Within the data below, state how many lines contain the string "server". Provide the number only.

(Data extracted from a collection)

___

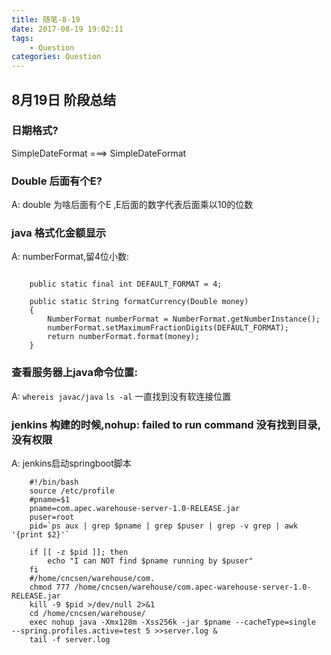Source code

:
 ```yaml
---
title: 随笔-8-19
date: 2017-08-19 19:02:11
tags:
	- Question
categories: Question
---
```


## 8月19日 阶段总结

### 日期格式?

SimpleDateFormat ===> SimpleDateFormat


### Double 后面有个E?

A: double 为啥后面有个E ,E后面的数字代表后面乘以10的位数

### java 格式化金额显示

A: numberFormat,留4位小数:

```

    public static final int DEFAULT_FORMAT = 4;

    public static String formatCurrency(Double money)
    {
        NumberFormat numberFormat = NumberFormat.getNumberInstance();
        numberFormat.setMaximumFractionDigits(DEFAULT_FORMAT);
        return numberFormat.format(money);
    }

```

### 查看服务器上java命令位置:

A: `whereis javac/java`    `ls -al` 一直找到没有软连接位置

### jenkins 构建的时候,nohup: failed to run command 没有找到目录,没有权限

A: jenkins启动springboot脚本

```
    #!/bin/bash
    source /etc/profile
    #pname=$1
    pname=com.apec.warehouse-server-1.0-RELEASE.jar
    puser=root
    pid=`ps aux | grep $pname | grep $puser | grep -v grep | awk '{print $2}'`

    if [[ -z $pid ]]; then
        echo "I can NOT find $pname running by $puser"
    fi
    #/home/cncsen/warehouse/com.
    chmod 777 /home/cncsen/warehouse/com.apec-warehouse-server-1.0-RELEASE.jar
    kill -9 $pid >/dev/null 2>&1
    cd /home/cncsen/warehouse/
    exec nohup java -Xmx128m -Xss256k -jar $pname --cacheType=single  --spring.profiles.active=test 5 >>server.log &
    tail -f server.log
```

___

**ANSWER TO THIS EXERCISE**
4